I think the international community understands by now that the Pakistani state has not been in complete control of the extremist groups within its territories; the attack on the GHQ some years ago is one example and the attack in Mumbai in 2008 is another of that same absence of control. However, it is important to note that those groups that attack targets within Pakistan are not the same that choose targets in other countries. Both act criminally and can be prosecuted under domestic and international law.

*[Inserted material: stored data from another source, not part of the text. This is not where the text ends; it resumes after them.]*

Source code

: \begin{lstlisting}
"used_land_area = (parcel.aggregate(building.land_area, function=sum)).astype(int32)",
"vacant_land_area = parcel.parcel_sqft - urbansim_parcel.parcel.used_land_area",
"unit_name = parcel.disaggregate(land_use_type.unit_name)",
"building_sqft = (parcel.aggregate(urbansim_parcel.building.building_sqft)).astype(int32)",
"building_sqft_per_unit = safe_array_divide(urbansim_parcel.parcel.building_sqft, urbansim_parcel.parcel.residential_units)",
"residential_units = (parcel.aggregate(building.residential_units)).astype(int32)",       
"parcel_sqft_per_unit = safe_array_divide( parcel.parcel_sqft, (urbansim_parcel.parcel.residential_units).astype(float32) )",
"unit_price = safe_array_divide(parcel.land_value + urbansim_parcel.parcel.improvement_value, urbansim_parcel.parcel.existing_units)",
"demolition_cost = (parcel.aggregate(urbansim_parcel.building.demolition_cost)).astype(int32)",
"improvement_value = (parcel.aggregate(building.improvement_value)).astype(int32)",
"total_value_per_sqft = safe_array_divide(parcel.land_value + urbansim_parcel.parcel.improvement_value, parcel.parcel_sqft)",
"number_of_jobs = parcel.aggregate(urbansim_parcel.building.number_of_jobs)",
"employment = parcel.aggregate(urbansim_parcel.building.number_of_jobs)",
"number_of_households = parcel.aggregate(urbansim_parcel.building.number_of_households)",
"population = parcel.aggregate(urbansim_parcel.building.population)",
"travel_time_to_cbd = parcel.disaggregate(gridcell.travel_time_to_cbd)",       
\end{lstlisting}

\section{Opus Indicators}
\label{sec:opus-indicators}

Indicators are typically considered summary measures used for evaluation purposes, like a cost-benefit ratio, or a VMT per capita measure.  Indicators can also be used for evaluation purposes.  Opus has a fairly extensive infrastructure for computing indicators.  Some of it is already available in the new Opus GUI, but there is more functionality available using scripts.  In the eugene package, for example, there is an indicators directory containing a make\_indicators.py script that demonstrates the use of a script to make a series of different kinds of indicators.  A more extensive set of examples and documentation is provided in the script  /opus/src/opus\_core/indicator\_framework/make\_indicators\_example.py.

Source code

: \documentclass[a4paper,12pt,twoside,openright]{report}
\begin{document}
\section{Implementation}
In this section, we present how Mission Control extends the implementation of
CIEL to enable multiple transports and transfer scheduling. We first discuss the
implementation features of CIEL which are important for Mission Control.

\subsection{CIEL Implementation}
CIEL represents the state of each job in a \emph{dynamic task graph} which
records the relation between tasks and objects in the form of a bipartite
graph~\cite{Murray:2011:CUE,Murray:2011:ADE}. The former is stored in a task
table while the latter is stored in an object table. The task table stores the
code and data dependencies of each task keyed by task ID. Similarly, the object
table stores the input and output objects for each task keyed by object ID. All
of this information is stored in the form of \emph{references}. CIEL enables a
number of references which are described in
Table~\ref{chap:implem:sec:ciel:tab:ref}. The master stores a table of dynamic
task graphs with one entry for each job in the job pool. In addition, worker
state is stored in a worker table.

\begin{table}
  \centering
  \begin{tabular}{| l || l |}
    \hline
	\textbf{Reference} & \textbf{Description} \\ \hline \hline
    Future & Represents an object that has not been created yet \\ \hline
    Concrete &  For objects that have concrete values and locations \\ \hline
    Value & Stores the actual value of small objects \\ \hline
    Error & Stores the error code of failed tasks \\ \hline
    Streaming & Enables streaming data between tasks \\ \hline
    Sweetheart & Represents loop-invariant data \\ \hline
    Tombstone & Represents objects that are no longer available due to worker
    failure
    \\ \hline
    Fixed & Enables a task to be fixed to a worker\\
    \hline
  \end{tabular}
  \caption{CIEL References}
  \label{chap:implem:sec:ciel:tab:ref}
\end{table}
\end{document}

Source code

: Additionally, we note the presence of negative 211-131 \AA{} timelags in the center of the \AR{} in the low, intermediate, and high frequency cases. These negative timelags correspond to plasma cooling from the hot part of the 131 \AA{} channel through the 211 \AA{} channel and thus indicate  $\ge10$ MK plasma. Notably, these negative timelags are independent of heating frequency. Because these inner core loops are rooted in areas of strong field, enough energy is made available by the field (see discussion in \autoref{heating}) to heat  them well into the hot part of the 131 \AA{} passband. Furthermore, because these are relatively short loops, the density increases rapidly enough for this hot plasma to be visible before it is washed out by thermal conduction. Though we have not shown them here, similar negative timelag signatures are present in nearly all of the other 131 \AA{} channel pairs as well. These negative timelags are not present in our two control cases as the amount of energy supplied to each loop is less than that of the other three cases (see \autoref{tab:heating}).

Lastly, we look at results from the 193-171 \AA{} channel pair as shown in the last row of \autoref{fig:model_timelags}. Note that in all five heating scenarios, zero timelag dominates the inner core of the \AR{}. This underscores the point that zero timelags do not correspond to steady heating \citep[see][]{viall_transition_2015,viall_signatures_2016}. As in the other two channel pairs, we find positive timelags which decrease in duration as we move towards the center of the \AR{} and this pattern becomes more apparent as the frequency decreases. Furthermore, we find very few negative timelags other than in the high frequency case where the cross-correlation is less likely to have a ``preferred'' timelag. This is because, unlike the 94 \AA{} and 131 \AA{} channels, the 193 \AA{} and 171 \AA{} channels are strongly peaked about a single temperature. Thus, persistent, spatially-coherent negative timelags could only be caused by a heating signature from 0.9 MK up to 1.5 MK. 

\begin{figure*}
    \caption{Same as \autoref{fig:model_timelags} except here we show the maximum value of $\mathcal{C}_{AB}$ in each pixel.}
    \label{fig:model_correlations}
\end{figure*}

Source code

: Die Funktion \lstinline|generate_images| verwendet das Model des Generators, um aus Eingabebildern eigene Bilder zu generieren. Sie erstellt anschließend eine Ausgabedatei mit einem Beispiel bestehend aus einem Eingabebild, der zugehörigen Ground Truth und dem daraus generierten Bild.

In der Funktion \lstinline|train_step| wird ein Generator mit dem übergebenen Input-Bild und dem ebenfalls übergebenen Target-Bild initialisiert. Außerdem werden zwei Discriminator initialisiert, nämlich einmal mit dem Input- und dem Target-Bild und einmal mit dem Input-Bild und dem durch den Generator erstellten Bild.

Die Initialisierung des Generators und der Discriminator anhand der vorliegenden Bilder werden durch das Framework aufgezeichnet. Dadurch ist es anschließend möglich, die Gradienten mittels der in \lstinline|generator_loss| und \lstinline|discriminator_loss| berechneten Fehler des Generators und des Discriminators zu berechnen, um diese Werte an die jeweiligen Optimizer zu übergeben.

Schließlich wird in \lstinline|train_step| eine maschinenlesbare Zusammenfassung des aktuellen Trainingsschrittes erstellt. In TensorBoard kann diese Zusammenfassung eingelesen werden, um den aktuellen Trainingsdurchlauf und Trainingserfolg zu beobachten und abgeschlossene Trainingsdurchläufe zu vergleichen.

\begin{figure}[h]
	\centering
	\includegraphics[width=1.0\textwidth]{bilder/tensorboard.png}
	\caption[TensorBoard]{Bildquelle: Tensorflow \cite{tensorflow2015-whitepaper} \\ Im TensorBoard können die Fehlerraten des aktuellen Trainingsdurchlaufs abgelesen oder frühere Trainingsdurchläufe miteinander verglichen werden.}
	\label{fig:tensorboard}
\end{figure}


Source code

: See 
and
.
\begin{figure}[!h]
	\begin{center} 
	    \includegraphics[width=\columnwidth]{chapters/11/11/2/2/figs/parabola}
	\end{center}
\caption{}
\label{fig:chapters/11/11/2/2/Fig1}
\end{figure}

We also need to review our sovereignty in the external sphere. External sovereignty means the right of the state to freely function in the international arena. Of course, no state is completely free either in the internal or external domain but the legal presumption is that there is no limit to sovereignty except that which the state voluntarily agrees to. In the external domain, such restraints derive from the prevalent norms of international law and the treaty obligations the state enters voluntarily. Additionally, and perhaps even more importantly, external sovereignty includes the right of the state to legitimately maintain the military means to ward off external aggression. Given the gross asymmetries of economic, industrial and military power in the external arena, the weaker states can assert their sovereignty only to a limit. Nevertheless, the UN Charter upholds their sovereignty. For example, it outlaws the interference of foreign powers in the internal affairs of countries; the exception is when genocide and massive crimes against humanity are taking place.
However, Pakistan has been saddled with the legacy of a peculiar type of dependence that compromises its sovereignty. It originated even before Pakistan came into being, when the Muslim League leadership launched a hectic campaign to convince the US that it should not oppose the creation of Pakistan because it would play the role of a frontline in South Asia against the spread of Soviet Communism. The US was sceptical but gave in in 1951. In 1954 and 1959 we signed military pacts with the US and began to proclaim ourselves as the “most allied allies of the US”. The military and economic aid that poured in did help Pakistan acquire military capacity to assert itself against the much bigger and stronger India, but it also created false complacency.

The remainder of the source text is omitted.